Thread: strspn problems with '#' character.

  1. #16
    Registered User
    Join Date
    Apr 2021
    Posts
    140
    Consider this:

    1. Create a const, static table of character mappings. It would map the entire 8-bit character range to either itself or '.'

    2. On entry, loop over each character in the input string. Pass the input chars through the table.

    3. If the table value is '.', then

    3a. If TV, then call the add_character function as now.

    3b. If no TV, store the dot.

    4. If the table value is not '.', just store the result.
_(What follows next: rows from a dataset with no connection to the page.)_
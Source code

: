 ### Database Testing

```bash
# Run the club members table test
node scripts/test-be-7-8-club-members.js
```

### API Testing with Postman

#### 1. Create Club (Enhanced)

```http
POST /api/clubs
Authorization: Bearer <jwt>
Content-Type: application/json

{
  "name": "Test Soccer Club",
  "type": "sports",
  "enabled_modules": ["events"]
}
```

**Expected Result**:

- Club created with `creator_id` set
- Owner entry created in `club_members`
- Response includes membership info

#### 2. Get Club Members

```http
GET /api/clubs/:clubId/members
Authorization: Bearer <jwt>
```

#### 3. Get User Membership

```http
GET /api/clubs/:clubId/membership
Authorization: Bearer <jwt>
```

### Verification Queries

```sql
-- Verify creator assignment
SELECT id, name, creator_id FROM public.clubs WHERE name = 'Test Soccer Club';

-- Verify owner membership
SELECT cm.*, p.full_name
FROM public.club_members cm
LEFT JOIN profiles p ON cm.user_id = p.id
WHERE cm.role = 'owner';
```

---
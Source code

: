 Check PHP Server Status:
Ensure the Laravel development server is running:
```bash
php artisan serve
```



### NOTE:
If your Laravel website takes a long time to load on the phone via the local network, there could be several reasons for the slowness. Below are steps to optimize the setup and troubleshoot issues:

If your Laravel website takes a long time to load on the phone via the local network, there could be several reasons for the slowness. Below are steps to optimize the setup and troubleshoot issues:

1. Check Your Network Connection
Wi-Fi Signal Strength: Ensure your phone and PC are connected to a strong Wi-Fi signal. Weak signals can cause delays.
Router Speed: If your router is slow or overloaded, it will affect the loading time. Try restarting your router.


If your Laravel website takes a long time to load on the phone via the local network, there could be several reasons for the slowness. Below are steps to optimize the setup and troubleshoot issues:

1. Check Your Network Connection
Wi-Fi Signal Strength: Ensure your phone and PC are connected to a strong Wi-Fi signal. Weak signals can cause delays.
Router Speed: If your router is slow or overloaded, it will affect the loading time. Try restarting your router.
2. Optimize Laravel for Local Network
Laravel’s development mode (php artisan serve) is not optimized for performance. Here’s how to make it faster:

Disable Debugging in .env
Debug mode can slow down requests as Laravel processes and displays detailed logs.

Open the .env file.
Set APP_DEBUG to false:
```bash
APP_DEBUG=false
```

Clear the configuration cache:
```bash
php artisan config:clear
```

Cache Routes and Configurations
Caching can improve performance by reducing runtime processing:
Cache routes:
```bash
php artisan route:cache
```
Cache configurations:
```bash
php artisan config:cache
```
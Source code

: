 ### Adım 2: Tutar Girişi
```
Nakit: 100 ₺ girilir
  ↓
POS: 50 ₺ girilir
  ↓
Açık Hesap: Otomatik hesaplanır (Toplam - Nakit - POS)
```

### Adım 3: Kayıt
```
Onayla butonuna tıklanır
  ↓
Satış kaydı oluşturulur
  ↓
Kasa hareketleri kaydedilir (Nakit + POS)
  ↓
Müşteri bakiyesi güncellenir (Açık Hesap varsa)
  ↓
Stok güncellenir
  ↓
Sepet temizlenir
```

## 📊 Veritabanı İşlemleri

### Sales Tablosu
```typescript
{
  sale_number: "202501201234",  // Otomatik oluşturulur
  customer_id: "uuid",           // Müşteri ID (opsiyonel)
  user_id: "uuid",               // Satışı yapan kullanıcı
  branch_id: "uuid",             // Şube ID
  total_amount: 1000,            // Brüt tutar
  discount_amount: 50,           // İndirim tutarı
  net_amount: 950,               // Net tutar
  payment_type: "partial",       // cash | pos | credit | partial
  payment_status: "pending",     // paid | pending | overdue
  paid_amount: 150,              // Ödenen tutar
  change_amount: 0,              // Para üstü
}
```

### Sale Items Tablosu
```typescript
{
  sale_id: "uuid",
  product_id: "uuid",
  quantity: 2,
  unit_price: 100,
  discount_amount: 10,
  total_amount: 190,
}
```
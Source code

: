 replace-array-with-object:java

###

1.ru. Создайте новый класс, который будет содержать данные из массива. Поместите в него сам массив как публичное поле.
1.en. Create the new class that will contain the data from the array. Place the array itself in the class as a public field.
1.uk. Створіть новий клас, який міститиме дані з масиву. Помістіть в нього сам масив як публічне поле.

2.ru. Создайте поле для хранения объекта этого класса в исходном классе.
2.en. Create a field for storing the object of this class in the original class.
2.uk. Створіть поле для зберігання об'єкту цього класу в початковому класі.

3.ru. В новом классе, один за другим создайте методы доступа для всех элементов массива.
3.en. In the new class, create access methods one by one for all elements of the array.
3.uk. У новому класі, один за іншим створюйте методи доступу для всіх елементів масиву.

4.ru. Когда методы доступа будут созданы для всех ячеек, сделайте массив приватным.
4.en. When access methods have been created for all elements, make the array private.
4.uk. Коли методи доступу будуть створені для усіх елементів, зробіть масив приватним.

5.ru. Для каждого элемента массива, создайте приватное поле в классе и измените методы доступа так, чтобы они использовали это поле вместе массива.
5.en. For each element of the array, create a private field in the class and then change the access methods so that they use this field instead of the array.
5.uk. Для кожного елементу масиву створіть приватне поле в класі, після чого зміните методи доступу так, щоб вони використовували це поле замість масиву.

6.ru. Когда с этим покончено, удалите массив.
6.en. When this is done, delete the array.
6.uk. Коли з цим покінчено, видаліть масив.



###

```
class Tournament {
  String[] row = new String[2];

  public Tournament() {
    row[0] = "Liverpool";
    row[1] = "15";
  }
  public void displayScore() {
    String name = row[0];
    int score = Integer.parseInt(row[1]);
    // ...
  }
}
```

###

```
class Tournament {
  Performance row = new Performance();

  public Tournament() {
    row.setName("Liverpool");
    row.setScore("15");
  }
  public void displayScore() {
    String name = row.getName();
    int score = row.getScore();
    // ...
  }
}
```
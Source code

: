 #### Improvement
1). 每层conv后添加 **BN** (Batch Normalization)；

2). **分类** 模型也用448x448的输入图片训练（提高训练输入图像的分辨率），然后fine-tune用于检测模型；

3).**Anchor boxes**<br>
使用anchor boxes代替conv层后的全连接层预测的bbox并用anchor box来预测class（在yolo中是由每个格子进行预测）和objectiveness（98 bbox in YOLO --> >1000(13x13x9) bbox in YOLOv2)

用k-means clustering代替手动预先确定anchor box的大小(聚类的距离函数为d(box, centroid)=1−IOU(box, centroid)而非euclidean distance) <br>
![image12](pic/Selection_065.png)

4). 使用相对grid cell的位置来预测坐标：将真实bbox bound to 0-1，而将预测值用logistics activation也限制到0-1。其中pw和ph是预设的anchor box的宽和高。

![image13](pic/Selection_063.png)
    This brings two questions to mind. First, what is your policy for "out of range" characters, like all the ASCII values below space? Is it okay to have a filename with newlines or tabs in it? Second, what is the status of dot in filenames? If you have a filename like foo.txt, is the dot going to be added to the SPECIAL characters list? Or is dot already handled before this function is called?

  2. #17
    Registered User
    Join Date
    Apr 2019
    Posts
    121
    Quote Originally Posted by aghast View Post
    This brings two questions to mind. First, what is your policy for "out of range" characters, like all the ASCII values below space? Is it okay to have a filename with newlines or tabs in it? Second, what is the status of dot in filenames? If you have a filename like foo.txt, is the dot going to be added to the SPECIAL characters list? Or is dot already handled before this function is called?
    If the questions are from you wanting me to 'consider this', then maybe you should answer them.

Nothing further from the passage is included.